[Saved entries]
--- START ---
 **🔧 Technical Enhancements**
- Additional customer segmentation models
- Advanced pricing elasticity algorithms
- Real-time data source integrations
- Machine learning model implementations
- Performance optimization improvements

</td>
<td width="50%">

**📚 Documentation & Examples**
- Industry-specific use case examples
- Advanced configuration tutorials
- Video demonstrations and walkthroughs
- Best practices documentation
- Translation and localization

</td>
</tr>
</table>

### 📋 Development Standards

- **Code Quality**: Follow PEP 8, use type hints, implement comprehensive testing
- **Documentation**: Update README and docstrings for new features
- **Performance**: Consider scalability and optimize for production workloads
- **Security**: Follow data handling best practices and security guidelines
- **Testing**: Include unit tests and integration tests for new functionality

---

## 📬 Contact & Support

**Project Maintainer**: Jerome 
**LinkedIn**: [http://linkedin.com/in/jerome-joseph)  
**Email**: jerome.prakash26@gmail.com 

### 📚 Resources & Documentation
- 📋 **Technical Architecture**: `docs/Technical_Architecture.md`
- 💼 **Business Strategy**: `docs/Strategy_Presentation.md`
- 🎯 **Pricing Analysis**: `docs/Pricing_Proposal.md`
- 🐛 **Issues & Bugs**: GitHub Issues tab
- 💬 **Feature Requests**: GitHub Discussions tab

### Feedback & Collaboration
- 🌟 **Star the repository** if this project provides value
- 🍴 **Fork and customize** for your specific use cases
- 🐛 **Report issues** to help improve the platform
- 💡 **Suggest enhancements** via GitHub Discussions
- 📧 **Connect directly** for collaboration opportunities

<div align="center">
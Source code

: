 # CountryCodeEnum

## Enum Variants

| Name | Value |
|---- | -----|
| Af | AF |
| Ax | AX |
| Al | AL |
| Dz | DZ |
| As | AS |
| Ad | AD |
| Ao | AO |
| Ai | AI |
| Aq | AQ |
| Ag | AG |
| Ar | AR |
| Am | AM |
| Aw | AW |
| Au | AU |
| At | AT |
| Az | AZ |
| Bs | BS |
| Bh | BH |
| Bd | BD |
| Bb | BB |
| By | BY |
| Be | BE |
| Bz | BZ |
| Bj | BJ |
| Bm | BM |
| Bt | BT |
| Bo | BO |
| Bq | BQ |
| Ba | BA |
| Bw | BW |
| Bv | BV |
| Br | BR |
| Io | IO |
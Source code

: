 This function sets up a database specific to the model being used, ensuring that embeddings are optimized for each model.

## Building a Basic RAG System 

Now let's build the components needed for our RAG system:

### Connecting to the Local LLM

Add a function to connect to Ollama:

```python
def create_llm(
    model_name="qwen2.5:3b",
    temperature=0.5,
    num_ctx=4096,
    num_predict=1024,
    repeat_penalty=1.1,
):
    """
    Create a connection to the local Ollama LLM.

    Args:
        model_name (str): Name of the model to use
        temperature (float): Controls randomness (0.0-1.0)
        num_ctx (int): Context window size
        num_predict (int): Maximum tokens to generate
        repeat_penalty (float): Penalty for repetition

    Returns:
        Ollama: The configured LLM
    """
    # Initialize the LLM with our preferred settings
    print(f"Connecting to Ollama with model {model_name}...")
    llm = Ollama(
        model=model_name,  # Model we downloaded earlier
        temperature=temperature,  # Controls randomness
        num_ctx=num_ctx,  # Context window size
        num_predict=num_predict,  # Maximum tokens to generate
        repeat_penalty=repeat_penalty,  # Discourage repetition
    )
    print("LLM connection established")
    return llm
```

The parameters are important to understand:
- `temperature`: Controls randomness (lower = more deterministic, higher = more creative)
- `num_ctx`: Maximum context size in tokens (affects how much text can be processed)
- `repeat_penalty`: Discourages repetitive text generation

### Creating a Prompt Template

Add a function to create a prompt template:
--- END ---
__TO DO__
The answer should be only the number of lines in the data that include "window".

__FINISHED TASK__
2